Data Analysis Concepts Revision Flashcards
State the five stages of creating structured data
1) Document scanning
2) Text recognition
3) Character encoding
4) Parsing
5) Migration to database
Describe ‘serial’ file organisation
Data that is organised based on the order of their creation. As a result, data is unorganised, or at best is in chronological order.
Describe ‘sequential’ file organisation
Data is sorted by a key field, often a primary key.

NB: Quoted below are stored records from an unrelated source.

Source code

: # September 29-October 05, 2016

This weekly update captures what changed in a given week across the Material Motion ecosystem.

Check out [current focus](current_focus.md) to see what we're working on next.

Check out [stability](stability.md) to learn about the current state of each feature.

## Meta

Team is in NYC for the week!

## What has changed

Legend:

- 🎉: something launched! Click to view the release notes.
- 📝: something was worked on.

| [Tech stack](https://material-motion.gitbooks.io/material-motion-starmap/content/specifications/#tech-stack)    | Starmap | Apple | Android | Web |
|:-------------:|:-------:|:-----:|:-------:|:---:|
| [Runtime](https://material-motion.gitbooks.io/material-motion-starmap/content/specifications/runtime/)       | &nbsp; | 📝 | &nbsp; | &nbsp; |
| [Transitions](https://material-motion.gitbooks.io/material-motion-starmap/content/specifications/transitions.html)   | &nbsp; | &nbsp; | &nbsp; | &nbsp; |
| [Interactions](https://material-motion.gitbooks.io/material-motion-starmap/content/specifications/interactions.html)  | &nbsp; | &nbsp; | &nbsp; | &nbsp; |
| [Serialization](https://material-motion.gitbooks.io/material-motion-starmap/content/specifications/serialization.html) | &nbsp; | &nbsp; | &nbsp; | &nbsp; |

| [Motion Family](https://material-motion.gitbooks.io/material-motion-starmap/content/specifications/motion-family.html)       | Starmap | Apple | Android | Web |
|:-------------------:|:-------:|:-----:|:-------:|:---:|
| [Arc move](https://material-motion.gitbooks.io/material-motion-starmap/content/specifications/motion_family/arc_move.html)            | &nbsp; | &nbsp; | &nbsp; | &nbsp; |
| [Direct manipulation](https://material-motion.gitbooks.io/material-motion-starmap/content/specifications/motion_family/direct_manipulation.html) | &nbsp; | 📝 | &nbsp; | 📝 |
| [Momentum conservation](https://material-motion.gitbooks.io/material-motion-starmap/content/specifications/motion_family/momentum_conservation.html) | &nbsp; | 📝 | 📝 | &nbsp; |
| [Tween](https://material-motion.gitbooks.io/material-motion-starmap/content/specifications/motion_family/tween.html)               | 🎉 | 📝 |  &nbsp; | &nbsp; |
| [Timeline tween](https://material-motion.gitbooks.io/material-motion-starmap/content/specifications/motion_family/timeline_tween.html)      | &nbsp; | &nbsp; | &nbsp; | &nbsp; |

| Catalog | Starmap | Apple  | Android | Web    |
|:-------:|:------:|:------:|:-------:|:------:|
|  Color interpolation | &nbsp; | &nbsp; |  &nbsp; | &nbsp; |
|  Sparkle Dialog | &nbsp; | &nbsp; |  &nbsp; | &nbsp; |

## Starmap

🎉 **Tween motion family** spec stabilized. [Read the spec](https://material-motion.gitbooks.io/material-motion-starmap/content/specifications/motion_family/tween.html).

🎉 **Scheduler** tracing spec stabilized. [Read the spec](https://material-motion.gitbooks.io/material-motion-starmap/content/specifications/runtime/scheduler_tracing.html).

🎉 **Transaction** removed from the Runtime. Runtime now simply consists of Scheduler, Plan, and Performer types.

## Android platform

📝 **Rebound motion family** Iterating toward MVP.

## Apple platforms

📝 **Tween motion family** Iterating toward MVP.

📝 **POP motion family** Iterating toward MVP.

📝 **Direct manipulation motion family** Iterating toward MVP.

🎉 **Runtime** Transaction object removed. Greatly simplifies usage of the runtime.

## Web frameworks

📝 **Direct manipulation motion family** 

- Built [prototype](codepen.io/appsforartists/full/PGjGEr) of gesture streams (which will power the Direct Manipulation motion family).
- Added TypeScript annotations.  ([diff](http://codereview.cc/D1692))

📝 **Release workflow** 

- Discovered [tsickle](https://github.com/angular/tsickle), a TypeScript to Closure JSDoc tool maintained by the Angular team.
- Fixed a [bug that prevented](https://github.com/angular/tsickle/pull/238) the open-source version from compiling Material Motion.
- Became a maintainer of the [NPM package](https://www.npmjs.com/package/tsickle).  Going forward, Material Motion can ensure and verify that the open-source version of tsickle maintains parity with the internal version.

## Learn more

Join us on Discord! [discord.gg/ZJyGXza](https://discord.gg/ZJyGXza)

State and briefly explain four ways to achieve good quality data
1) People and skills - with appropriate knowledge and competency in their role
2) Governance and Leadership - policies and procedures in place to support the process
3) Systems and processes - systems to support validation and verification
4) Data security - Ensuring data collected is secure and only used by authorised individuals
What does CUVCATR stand for in relation to Data Quality
C - Completness U - Uniqueness V - Validity C - Consistency A - Accuracy T - Timeliness R - Relevance
What is the difference between Personal and Identifying information with relation to GDPR
Personal - any record relating to yourself (i.e doctor records)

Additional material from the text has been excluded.